▶ [Your instructions]
Of the entries below, copy only those lines that contain the word "span".

▽

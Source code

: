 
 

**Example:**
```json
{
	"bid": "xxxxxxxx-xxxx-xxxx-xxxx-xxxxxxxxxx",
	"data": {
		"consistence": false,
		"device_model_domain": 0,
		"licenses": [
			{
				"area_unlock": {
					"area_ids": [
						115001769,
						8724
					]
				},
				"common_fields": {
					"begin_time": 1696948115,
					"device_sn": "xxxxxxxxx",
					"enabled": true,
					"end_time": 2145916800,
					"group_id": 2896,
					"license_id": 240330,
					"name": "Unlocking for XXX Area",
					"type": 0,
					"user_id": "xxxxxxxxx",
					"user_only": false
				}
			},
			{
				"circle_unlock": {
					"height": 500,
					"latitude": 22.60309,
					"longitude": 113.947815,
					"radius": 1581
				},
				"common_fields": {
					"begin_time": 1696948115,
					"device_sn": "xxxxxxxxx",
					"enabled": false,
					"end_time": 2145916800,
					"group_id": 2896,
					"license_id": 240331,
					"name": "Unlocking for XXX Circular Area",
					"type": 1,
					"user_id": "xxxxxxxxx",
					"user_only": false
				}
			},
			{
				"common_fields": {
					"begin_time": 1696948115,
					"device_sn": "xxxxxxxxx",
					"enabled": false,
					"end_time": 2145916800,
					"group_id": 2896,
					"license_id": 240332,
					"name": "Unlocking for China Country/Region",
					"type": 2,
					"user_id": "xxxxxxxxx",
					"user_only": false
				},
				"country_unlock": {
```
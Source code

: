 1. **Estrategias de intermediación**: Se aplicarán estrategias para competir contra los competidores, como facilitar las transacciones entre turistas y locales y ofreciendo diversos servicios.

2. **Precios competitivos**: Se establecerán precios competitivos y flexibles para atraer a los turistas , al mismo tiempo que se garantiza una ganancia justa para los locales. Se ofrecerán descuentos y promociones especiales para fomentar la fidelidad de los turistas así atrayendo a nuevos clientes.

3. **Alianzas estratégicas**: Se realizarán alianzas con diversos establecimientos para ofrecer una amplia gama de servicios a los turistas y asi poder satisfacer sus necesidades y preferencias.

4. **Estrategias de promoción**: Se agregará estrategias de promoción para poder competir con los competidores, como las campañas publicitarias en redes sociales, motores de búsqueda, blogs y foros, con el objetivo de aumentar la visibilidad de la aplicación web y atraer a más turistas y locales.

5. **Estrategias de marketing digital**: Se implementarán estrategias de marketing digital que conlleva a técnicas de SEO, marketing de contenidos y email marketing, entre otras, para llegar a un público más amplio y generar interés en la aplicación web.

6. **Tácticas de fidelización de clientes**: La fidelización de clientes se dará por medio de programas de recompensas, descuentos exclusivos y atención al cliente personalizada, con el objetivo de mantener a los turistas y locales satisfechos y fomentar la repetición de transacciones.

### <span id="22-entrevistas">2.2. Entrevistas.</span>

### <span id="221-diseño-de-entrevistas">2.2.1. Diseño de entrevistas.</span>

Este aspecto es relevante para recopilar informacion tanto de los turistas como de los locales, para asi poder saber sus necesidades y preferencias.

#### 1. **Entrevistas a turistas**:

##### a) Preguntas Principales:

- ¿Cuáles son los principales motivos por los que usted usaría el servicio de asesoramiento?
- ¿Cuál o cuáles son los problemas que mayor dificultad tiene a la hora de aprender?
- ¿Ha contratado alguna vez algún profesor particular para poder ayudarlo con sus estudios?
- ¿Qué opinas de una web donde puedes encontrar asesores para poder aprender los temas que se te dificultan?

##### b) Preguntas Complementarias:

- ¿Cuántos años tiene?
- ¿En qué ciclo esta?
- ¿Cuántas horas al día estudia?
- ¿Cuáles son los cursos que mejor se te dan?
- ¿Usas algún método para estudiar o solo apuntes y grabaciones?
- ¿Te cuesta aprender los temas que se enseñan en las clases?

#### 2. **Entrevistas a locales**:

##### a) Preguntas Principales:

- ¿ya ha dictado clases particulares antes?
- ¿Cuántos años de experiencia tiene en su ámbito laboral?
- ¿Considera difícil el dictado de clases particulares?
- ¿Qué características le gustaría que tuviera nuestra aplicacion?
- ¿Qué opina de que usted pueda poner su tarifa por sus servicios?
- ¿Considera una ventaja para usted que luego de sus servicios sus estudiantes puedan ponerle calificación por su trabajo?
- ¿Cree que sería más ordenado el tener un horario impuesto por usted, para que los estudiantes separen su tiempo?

△

▶ [Answer box]
### <span id="22-entrevistas">2.2. Entrevistas.</span>
### <span id="221-diseño-de-entrevistas">2.2.1. Diseño de entrevistas.</span>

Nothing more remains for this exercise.